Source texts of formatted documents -
········
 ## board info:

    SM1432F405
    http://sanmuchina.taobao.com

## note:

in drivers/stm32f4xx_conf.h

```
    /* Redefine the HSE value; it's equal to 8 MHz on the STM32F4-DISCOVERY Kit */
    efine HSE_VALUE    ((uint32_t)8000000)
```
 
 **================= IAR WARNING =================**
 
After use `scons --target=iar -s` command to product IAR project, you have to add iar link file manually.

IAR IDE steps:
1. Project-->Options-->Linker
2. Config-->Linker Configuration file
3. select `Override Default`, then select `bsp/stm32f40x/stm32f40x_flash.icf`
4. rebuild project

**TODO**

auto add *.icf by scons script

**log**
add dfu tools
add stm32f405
········
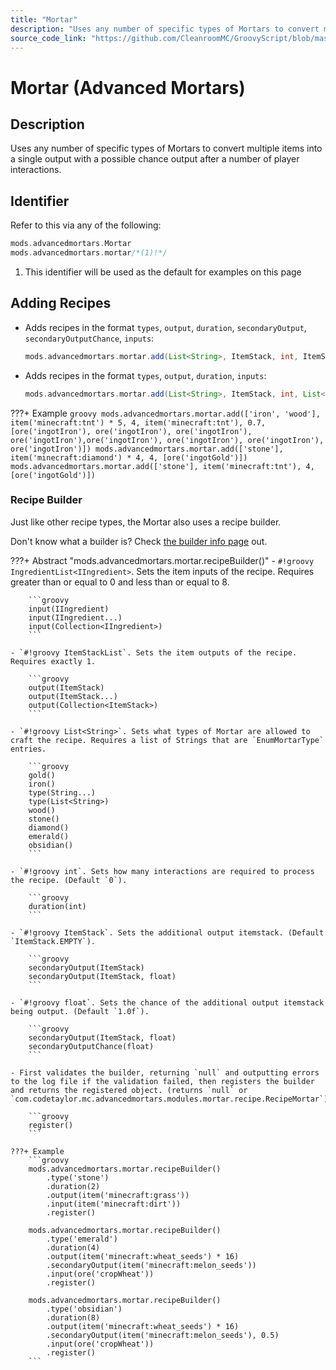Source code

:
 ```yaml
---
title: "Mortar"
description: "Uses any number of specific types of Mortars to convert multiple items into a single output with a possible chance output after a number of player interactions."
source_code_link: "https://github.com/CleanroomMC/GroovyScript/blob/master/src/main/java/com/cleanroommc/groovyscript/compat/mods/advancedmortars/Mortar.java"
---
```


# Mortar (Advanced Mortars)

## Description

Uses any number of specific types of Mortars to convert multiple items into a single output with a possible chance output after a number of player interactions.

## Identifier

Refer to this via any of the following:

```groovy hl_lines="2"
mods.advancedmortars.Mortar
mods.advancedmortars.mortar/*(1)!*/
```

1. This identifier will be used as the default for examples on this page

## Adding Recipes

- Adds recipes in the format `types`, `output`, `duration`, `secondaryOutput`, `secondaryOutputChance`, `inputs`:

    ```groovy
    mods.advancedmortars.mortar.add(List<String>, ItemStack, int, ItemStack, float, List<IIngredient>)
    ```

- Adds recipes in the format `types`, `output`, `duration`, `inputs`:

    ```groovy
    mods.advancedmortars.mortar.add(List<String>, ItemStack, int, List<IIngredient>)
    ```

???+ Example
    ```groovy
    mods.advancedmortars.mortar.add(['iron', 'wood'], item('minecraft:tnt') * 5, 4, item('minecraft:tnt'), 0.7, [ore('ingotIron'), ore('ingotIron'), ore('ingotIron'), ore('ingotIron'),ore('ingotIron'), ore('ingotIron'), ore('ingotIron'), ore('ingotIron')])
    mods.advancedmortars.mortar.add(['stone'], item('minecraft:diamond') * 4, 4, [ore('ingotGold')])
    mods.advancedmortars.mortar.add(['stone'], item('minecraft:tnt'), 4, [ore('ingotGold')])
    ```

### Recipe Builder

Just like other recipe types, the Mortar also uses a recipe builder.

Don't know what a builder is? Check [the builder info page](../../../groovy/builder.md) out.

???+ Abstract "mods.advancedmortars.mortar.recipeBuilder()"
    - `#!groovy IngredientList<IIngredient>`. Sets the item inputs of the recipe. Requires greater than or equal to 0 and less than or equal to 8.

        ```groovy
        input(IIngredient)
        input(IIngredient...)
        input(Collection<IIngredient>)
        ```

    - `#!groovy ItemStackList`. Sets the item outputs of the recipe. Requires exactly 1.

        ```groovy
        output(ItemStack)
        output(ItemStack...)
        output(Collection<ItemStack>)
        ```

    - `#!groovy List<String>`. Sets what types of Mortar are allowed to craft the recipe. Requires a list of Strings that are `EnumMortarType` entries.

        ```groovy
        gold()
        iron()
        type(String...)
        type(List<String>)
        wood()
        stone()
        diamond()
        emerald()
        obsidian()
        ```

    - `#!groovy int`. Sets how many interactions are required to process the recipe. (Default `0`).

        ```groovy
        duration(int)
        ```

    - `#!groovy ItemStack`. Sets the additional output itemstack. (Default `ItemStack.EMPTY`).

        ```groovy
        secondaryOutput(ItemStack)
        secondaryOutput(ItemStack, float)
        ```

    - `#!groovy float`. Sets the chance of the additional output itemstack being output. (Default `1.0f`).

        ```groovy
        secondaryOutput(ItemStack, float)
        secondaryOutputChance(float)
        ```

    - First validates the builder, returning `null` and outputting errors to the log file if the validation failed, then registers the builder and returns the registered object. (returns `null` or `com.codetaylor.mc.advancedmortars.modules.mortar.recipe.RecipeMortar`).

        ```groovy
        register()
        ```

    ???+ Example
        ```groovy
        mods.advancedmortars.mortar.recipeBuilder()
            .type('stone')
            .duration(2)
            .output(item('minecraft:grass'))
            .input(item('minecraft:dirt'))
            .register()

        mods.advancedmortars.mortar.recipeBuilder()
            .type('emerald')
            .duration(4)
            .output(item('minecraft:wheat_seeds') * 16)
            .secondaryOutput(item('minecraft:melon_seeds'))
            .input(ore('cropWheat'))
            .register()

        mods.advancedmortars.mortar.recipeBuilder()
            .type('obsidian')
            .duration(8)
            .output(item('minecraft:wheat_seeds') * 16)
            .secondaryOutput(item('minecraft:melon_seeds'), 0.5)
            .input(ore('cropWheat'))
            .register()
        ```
········
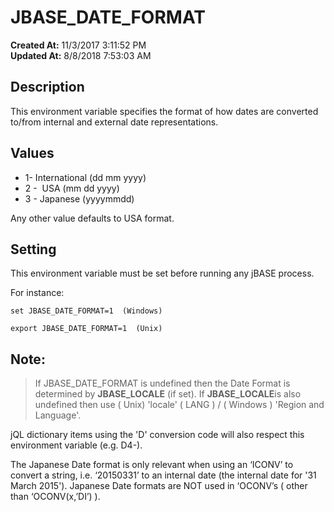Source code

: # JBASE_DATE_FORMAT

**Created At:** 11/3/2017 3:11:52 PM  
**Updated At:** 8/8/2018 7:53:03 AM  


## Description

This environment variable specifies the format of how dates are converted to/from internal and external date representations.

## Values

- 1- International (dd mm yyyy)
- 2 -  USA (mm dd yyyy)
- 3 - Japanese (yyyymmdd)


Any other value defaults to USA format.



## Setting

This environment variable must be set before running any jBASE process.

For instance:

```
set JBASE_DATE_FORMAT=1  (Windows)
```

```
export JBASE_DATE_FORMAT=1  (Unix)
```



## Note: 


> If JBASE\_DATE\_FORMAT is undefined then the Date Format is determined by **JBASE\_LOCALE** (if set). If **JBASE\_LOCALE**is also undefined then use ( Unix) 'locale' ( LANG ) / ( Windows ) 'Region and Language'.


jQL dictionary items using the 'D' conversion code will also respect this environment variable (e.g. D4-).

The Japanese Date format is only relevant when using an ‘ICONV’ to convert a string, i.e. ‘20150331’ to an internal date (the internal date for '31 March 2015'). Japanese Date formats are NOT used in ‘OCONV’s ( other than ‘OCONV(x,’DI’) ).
········
What needs to be done - Only one number is wanted: how many lines of the data above include the word "wood".

Solved exercise - 2